» **EXERCISE REQUIREMENTS**:
Please transcribe the data below in full, word for word, without the images.
RECORDS SHOWN Start Marker
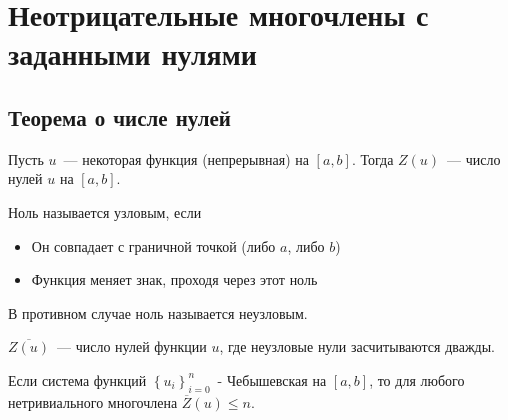 \section{Неотрицательные многочлены с заданными нулями}
\subsection{Теорема о числе нулей}
\begin{dfn}
Пусть $u$ — некоторая функция (непрерывная) на $[a,b]$. Тогда $Z(u)$ — число нулей $u$ на $[a,b]$.
\end{dfn}
\begin{dfn}
Ноль называется узловым, если 
\begin{itemize}
\item Он совпадает с граничной точкой (либо $a$, либо $b$)
\item Функция меняет знак, проходя через этот ноль
\end{itemize}
В противном случае ноль называется неузловым.
\end{dfn}

\begin{dfn}
$\overline{Z(u)}$ — число нулей функции $u$, где неузловые нули засчитываются дважды.
\end{dfn}

\begin{thm}
\label{zeroThm}
Если система функций $\left\{ u_i\right\}_{i=0}^{n}$ - Чебышевская на $[a,b]$,  то для любого нетривиального многочлена $\overline{Z}(u) \leq n$.
\end{thm}

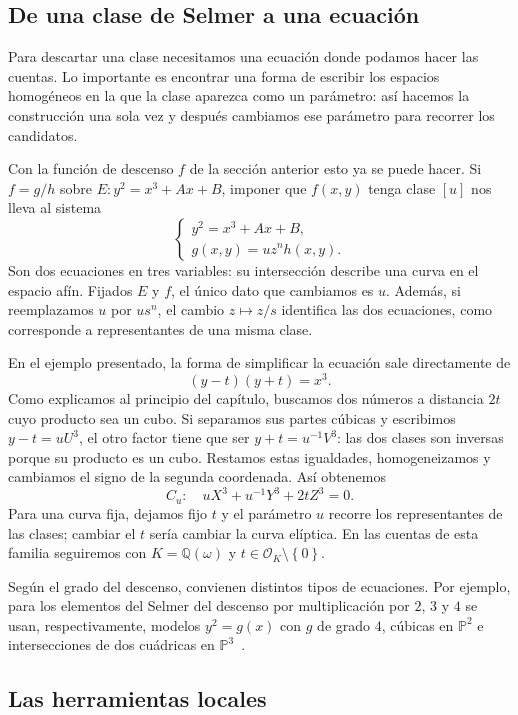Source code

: \documentclass[a4paper]{book}
\theoremstyle{definition}
\theoremstyle{plain}
\newcommand{\QQ}{\mathbb{Q}}
\newcommand{\PP}{\mathbb{P}}
\newcommand{\OO}{\mathcal{O}}
\newcommand{\lla}{\left\lbrace}
\newcommand{\rla}{\right\rbrace}
\begin{document}
\subsection{De una clase de Selmer a una ecuación}

Para descartar una clase necesitamos una ecuación donde podamos hacer las cuentas. Lo importante es encontrar una forma de escribir los espacios homogéneos en la que la clase aparezca como un parámetro: así hacemos la construcción una sola vez y después cambiamos ese parámetro para recorrer los candidatos.

Con la función de descenso $f$ de la sección anterior esto ya se puede hacer. Si $f=g/h$ sobre $E:y^2=x^3+Ax+B$, imponer que $f(x,y)$ tenga clase $[u]$ nos lleva al sistema
\[
\begin{cases}
y^2=x^3+Ax+B,\\
g(x,y)=uz^n h(x,y).
\end{cases}
\]
Son dos ecuaciones en tres variables: su intersección describe una curva en el espacio afín. Fijados $E$ y $f$, el único dato que cambiamos es $u$. Además, si reemplazamos $u$ por $us^n$, el cambio $z\mapsto z/s$ identifica las dos ecuaciones, como corresponde a representantes de una misma clase.

En el ejemplo presentado, la forma de simplificar la ecuación sale directamente de
\[
(y-t)(y+t)=x^3.
\]
Como explicamos al principio del capítulo, buscamos dos números a distancia $2t$ cuyo producto sea un cubo. Si separamos sus partes cúbicas y escribimos $y-t=uU^3$, el otro factor tiene que ser $y+t=u^{-1}V^3$: las dos clases son inversas porque su producto es un cubo. Restamos estas igualdades, homogeneizamos y cambiamos el signo de la segunda coordenada. Así obtenemos
\begin{equation*}
C_u:\quad uX^3+u^{-1}Y^3+2tZ^3=0.
\end{equation*}
Para una curva fija, dejamos fijo $t$ y el parámetro $u$ recorre los representantes de las clases; cambiar el $t$ sería cambiar la curva elíptica. En las cuentas de esta familia seguiremos con $K=\QQ(\omega)$ y $t\in\OO_K\setminus\lla0\rla$. 

Según el grado del descenso, convienen distintos tipos de ecuaciones. Por ejemplo, para los elementos del Selmer del descenso por multiplicación por $2$, $3$ y $4$ se usan, respectivamente, modelos $y^2=g(x)$ con $g$ de grado $4$, cúbicas en $\PP^2$ e intersecciones de dos cuádricas en $\PP^3$~\cite{Stoll2006Descent}.

\subsection{Las herramientas locales}
\end{document}
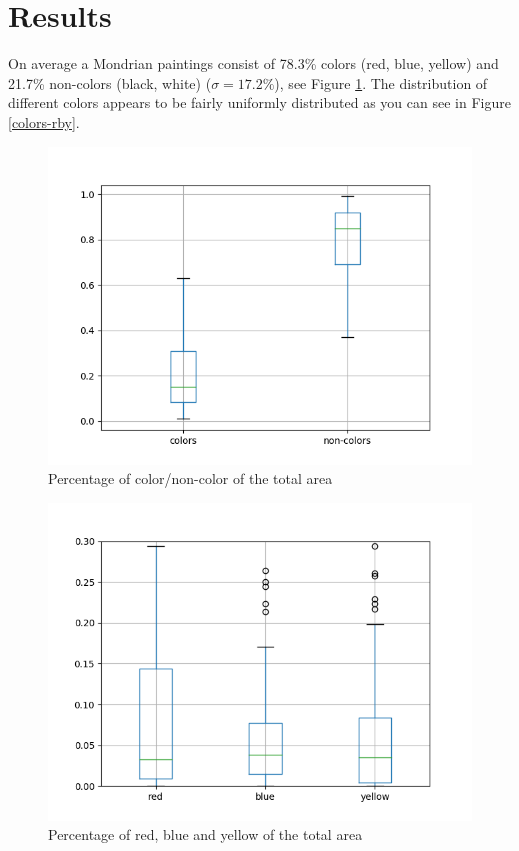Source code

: \section{Results}


On average a Mondrian paintings consist of 78.3\% colors (red, blue, yellow) and
21.7\% non-colors (black, white) ($\sigma = 17.2\%$), see Figure
\ref{fig:colors-noncolors}. The distribution of different colors appears to be
fairly uniformly distributed as you can see in Figure \ref{colors-rby}.

\begin{figure}
  \includegraphics[width=\linewidth]{images/colors-non-colors.png}
  \caption{Percentage of color/non-color of the total area}
  \label{fig:colors-noncolors}
\end{figure}

\begin{figure}
  \includegraphics[width=\linewidth]{images/colors-rby.png}
  \caption{Percentage of red, blue and yellow of the total area}
  \label{fig:colors-rby}
\end{figure}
RECORDS SHOWN End Marker
» **REPLY**:
 \section{Неотрицательные многочлены с заданными нулями}
\subsection{Теорема о числе нулей}
\begin{dfn}
Пусть $u$ — некоторая функция (непрерывная) на $[a,b]$. Тогда $Z(u)$ — число нулей $u$ на $[a,b]$.
\end{dfn}
\begin{dfn}
Ноль называется узловым, если 
\begin{itemize}
\item Он совпадает с граничной точкой (либо $a$, либо $b$)
\item Функция меняет знак, проходя через этот ноль
\end{itemize}
В противном случае ноль называется неузловым.
\end{dfn}

\begin{dfn}
$\overline{Z(u)}$ — число нулей функции $u$, где неузловые нули засчитываются дважды.
\end{dfn}

\begin{thm}
\label{zeroThm}
Если система функций $\left\{ u_i\right\}_{i=0}^{n}$ - Чебышевская на $[a,b]$,  то для любого нетривиального многочлена $\overline{Z}(u) \leq n$.
\end{thm}

Source code

: \documentclass[a4paper]{book}
\theoremstyle{definition}
\theoremstyle{plain}
\newcommand{\QQ}{\mathbb{Q}}
\newcommand{\PP}{\mathbb{P}}
\newcommand{\OO}{\mathcal{O}}
\newcommand{\lla}{\left\lbrace}
\newcommand{\rla}{\right\rbrace}
\begin{document}
\subsection{De una clase de Selmer a una ecuación}

Para descartar una clase necesitamos una ecuación donde podamos hacer las cuentas. Lo importante es encontrar una forma de escribir los espacios homogéneos en la que la clase aparezca como un parámetro: así hacemos la construcción una sola vez y después cambiamos ese parámetro para recorrer los candidatos.

Con la función de descenso $f$ de la sección anterior esto ya se puede hacer. Si $f=g/h$ sobre $E:y^2=x^3+Ax+B$, imponer que $f(x,y)$ tenga clase $[u]$ nos lleva al sistema
\[
\begin{cases}
y^2=x^3+Ax+B,\\
g(x,y)=uz^n h(x,y).
\end{cases}
\]
Son dos ecuaciones en tres variables: su intersección describe una curva en el espacio afín. Fijados $E$ y $f$, el único dato que cambiamos es $u$. Además, si reemplazamos $u$ por $us^n$, el cambio $z\mapsto z/s$ identifica las dos ecuaciones, como corresponde a representantes de una misma clase.

En el ejemplo presentado, la forma de simplificar la ecuación sale directamente de
\[
(y-t)(y+t)=x^3.
\]
Como explicamos al principio del capítulo, buscamos dos números a distancia $2t$ cuyo producto sea un cubo. Si separamos sus partes cúbicas y escribimos $y-t=uU^3$, el otro factor tiene que ser $y+t=u^{-1}V^3$: las dos clases son inversas porque su producto es un cubo. Restamos estas igualdades, homogeneizamos y cambiamos el signo de la segunda coordenada. Así obtenemos
\begin{equation*}
C_u:\quad uX^3+u^{-1}Y^3+2tZ^3=0.
\end{equation*}
Para una curva fija, dejamos fijo $t$ y el parámetro $u$ recorre los representantes de las clases; cambiar el $t$ sería cambiar la curva elíptica. En las cuentas de esta familia seguiremos con $K=\QQ(\omega)$ y $t\in\OO_K\setminus\lla0\rla$. 

Según el grado del descenso, convienen distintos tipos de ecuaciones. Por ejemplo, para los elementos del Selmer del descenso por multiplicación por $2$, $3$ y $4$ se usan, respectivamente, modelos $y^2=g(x)$ con $g$ de grado $4$, cúbicas en $\PP^2$ e intersecciones de dos cuádricas en $\PP^3$~\cite{Stoll2006Descent}.

\subsection{Las herramientas locales}
\end{document}
Source code

: \section{Results}


On average a Mondrian paintings consist of 78.3\% colors (red, blue, yellow) and
21.7\% non-colors (black, white) ($\sigma = 17.2\%$), see Figure
\ref{fig:colors-noncolors}. The distribution of different colors appears to be
fairly uniformly distributed as you can see in Figure \ref{colors-rby}.

\begin{figure}
  \includegraphics[width=\linewidth]{images/colors-non-colors.png}
  \caption{Percentage of color/non-color of the total area}
  \label{fig:colors-noncolors}
\end{figure}

\begin{figure}
  \includegraphics[width=\linewidth]{images/colors-rby.png}
  \caption{Percentage of red, blue and yellow of the total area}
  \label{fig:colors-rby}
\end{figure}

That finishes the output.